US tax cuts is expected to spur economic growth, which will lead inflation higher. Equity indices are at record highs indicating strong growth prospects.


ECB in its latest policy indicated a pruning of asset purchases from Euro 60 billion a month of Euro 30 billion a month starting January 2018. The Central Bank will keep rates at all time lows till September next year when the asset purchases end. The Eurozone economy is seeing strong manufacturing growth, rising business confidence, falling unemployment rates and rising GDP growth rates. Equity indices are at record highs indicating optimism in the economy. Bank of England raised rates for the first time since the financial crisis in 2008 on the back of improving growth prospects for the economy despite Brexit overhang.

China’s economic growth is seen as bottoming out at levels of 6.7% while Japan is seeing higher growth trends. Globally, there is optimism on economic growth with rising prices of risk assets. Monetary policy will start to factor in the growth optimism, bringing to an end the unprecedented and coordinated accommodative policies of major global central banks.

RBI last lowered the Repo rate in June 2017, to multi year low levels of 6%. The last two policies in August and October, policy rates were left unchanged despite 1st quarter GDP growth falling to levels of 5.7% against full year fy 2018 forecast of over 7%. Given the positive economic data globally, optimism exhibited by equity markets, rates hikes by Fed and BOE and the record high levels of Sensex and Nifty, RBI will maintain status quo on policy unless there is a strong threat to economic growth.

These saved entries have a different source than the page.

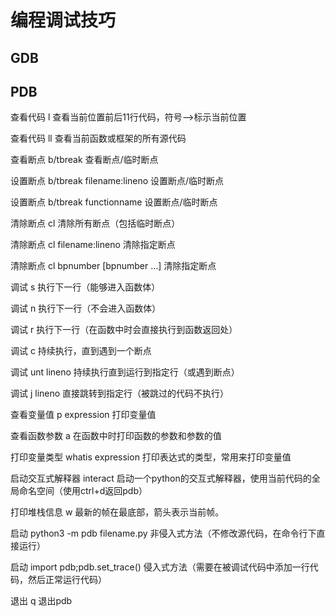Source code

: # 编程调试技巧

## GDB

## PDB

查看代码 l 查看当前位置前后11行代码，符号-->标示当前位置

查看代码 ll 查看当前函数或框架的所有源代码

查看断点 b/tbreak 查看断点/临时断点

设置断点 b/tbreak filename:lineno 设置断点/临时断点

设置断点 b/tbreak functionname 设置断点/临时断点

清除断点 cl 清除所有断点（包括临时断点）

清除断点 cl filename:lineno 清除指定断点

清除断点 cl bpnumber [bpnumber ...] 清除指定断点

调试 s 执行下一行（能够进入函数体）

调试 n 执行下一行（不会进入函数体）

调试 r 执行下一行（在函数中时会直接执行到函数返回处）

调试 c 持续执行，直到遇到一个断点

调试 unt lineno 持续执行直到运行到指定行（或遇到断点）

调试 j lineno 直接跳转到指定行（被跳过的代码不执行）

查看变量值 p expression 打印变量值

查看函数参数 a 在函数中时打印函数的参数和参数的值

打印变量类型 whatis expression 打印表达式的类型，常用来打印变量值

启动交互式解释器 interact 启动一个python的交互式解释器，使用当前代码的全局命名空间（使用ctrl+d返回pdb）

打印堆栈信息 w 最新的帧在最底部，箭头表示当前帧。

启动 python3 -m pdb filename.py 非侵入式方法（不修改源代码，在命令行下直接运行）

启动 import pdb;pdb.set_trace() 侵入式方法（需要在被调试代码中添加一行代码，然后正常运行代码）

退出 q 退出pdb
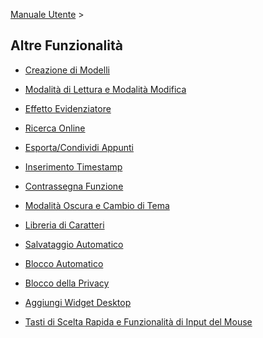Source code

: [Manuale Utente](/dragonnest/drawnote/manual/it) >

Altre Funzionalità
---

- [Creazione di Modelli](creating_templates.md)

- [Modalità di Lettura e Modalità Modifica](reading_mode_and_editing_mode.md)

- [Effetto Evidenziatore](highlighter_effect.md)

- [Ricerca Online](online_search.md)

- [Esporta/Condividi Appunti](export_share_notes.md)

- [Inserimento Timestamp](insert_timestamp.md)

- [Contrassegna Funzione](marking_function.md)

- [Modalità Oscura e Cambio di Tema](dark_mode_theme.md)

- [Libreria di Caratteri](font_library.md)

- [Salvataggio Automatico](autosave.md)

- [Blocco Automatico](automatic_locking.md)

- [Blocco della Privacy](privacy_lock.md)

- [Aggiungi Widget Desktop](add_desktop_widget.md)

- [Tasti di Scelta Rapida e Funzionalità di Input del Mouse](shortcut_key.md)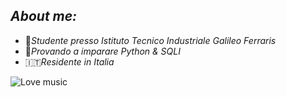 ## _About me:_ 
* 🏫_Studente presso Istituto Tecnico Industriale Galileo Ferraris_
* 🐍_Provando a imparare Python & SQLI_
* 🇮🇹_Residente in Italia_
 <img src="[url](https://encrypted-tbn0.gstatic.com/images?q=tbn:ANd9GcRkGjc-9Jv-uZsX36WfhQJW_3bUYeTd7PRH1Q&usqp=CAU)" alt="Love music"> 

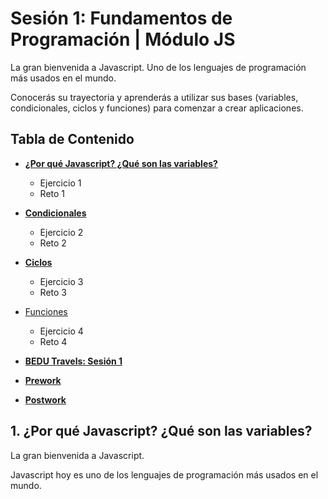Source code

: # Sesión 1: Fundamentos de Programación | Módulo JS

La gran bienvenida a Javascript. Uno de los lenguajes de programación más usados en el mundo.

Conocerás su trayectoria y aprenderás a utilizar sus bases (variables, condicionales, ciclos y funciones) para comenzar a crear aplicaciones.

## Tabla de Contenido
  
  - **[¿Por qué Javascript? ¿Qué son las variables?](#haz-un-"fork"-del-repositorio)**
    - Ejercicio 1
    - Reto 1
    
  - **[Condicionales](#alcance-1-dise%C3%B1a-el-arreglo-de-objetos-tours)**
    - Ejercicio 2
    - Reto 2
    
  - **[Ciclos](#alcance-2-crea-una-variable-de-usuario-en-indexjs)**
    - Ejercicio 3
    - Reto 3
    
  - [Funciones](#alcance-3-crea-una-funci%C3%B3n-buscarToursPorPais)
    - Ejercicio 4
    - Reto 4
    
  - **[BEDU Travels: Sesión 1](#alcance-4-indica-el-nombre-del-usuario-y-cu%C3%A1ntos-tours-tiene-colombia-col)**
  
  - **[Prework](#prework)**
  - **[Postwork](#postwork)**
  


## 1. ¿Por qué Javascript? ¿Qué son las variables?

La gran bienvenida a Javascript.

Javascript hoy es uno de los lenguajes de programación más usados en el mundo.


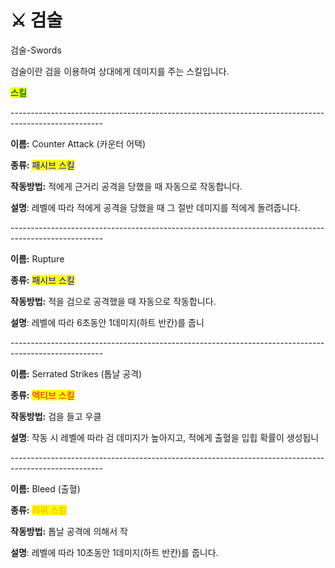 # ⚔️ 검술

검술-Swords



검술이란 검을 이용하여 상대에게 데미지를 주는 스킬입니다.



<mark style="color:green;">**스킬**</mark>

\-----------------------------------------------------------------------------------------------------

**이름:** Counter Attack (카운터 어택)

**종류:** <mark style="color:blue;">패시브 스킬</mark>

**작동방법:** 적에게 근거리 공격을 당했을 때 자동으로 작동합니다.

**설명**: 레벨에 따라 적에게 공격을 당했을 때 그 절반 데미지를 적에게 돌려줍니다.

\-----------------------------------------------------------------------------------------------------

**이름:** Rupture

**종류:** <mark style="color:blue;">패시브 스킬</mark>

**작동방법:** 적을 검으로 공격했을 때 자동으로 작동합니다.

**설명**: 레벨에 따라 6초동안 1데미지(하트 반칸)를 줍니

\-----------------------------------------------------------------------------------------------------

**이름:** Serrated Strikes (톱날 공격)

**종류:** <mark style="color:red;">엑티브 스킬</mark>

**작동방법:** 검을 들고 우클

**설명**: 작동 시 레벨에 따라 검 데미지가 높아지고, 적에게 출혈을 입힙 확률이 생성됩니

\-----------------------------------------------------------------------------------------------------

**이름:** Bleed (출혈)

**종류:** <mark style="color:orange;">하위 스킬</mark>

**작동방법:** 톱날 공격에 의해서 작

**설명**: 레벨에 따라 10초동안 1데미지(하트 반칸)를 줍니다.
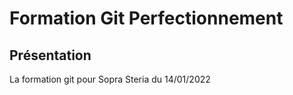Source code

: # Formation Git Perfectionnement

## Présentation

La formation git pour Sopra Steria du 14/01/2022
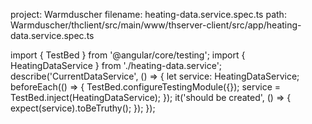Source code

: project: Warmduscher
filename: heating-data.service.spec.ts
path: Warmduscher/thclient/src/main/www/thserver-client/src/app/heating-data.service.spec.ts

import { TestBed } from '@angular/core/testing';
import { HeatingDataService } from './heating-data.service';
describe('CurrentDataService', () => {
  let service: HeatingDataService;
  beforeEach(() => {
    TestBed.configureTestingModule({});
    service = TestBed.inject(HeatingDataService);
  });
  it('should be created', () => {
    expect(service).toBeTruthy();
  });
});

Bond markets were anticipating rate cuts in August or October policy, which they did not get. Going forward, prospects of rate cuts look almost zero percent and market has already started factoring that in bond yields. The 10 year benchmark gsec yield at levels of 6.85% is trading at eight months highs. The market is also worried on supply for next year given bank recapitalization and spending on roads. 

The 10 year gsec, the 6.79% 2027 gsec will trade at higher levels in the coming months till the budget in February 2018. Borrowing for next fiscal will drive bond yields post budget.

Government bond yields rose last week on supply worries. The benchmark 10 year bond, the 6.79% 2027 bond saw yields rise by 5bps week on week to close at levels of 6.85%. The on the run bond, the 6.79% 2029 bond saw yields close 2bps up at 7,06% levels and the 6.68% 2031 bond saw yields close up by 2 bps at 7%.  The long bond, the 7.06% 2046 bond saw yields close down by 1bps at levels of 7.30%. Gsec yields will trend higher on lack of positive cues for the market.

The OIS market saw 5 year OIS yields closing 2bps lower week on week at levels of 6.36%. The one year OIS yield closed up by 1bps at 6.17%. OIS yield curve will steepen on the back of markets taking out rate cut expectations.

Corporate bonds saw  5 and 10 year AAA corporate bond yields fall by 1bps and 2bps respectively to close at levels of 7.22% and 7.62%. Credit spreads fell by 2bps and 3bps to close at 37bps and 62bps. Five year spreads are tight and could move higher.

System liquidity as measured by bids for Repo, Reverse Repo, Term Repo and Term Reverse Repo in the LAF (Liquidity Adjustment Facility) auctions of the RBI and drawdown from Standing Facility (MSF or Marginal Standing Facility) and MSS/CMB bond issuance was in surplus of Rs 2222 billion as of 3rd November 2017. The surplus was Rs 2019 billion as of 27th October. Liquidity will stay comfortable on government spending and RBI fx purchases.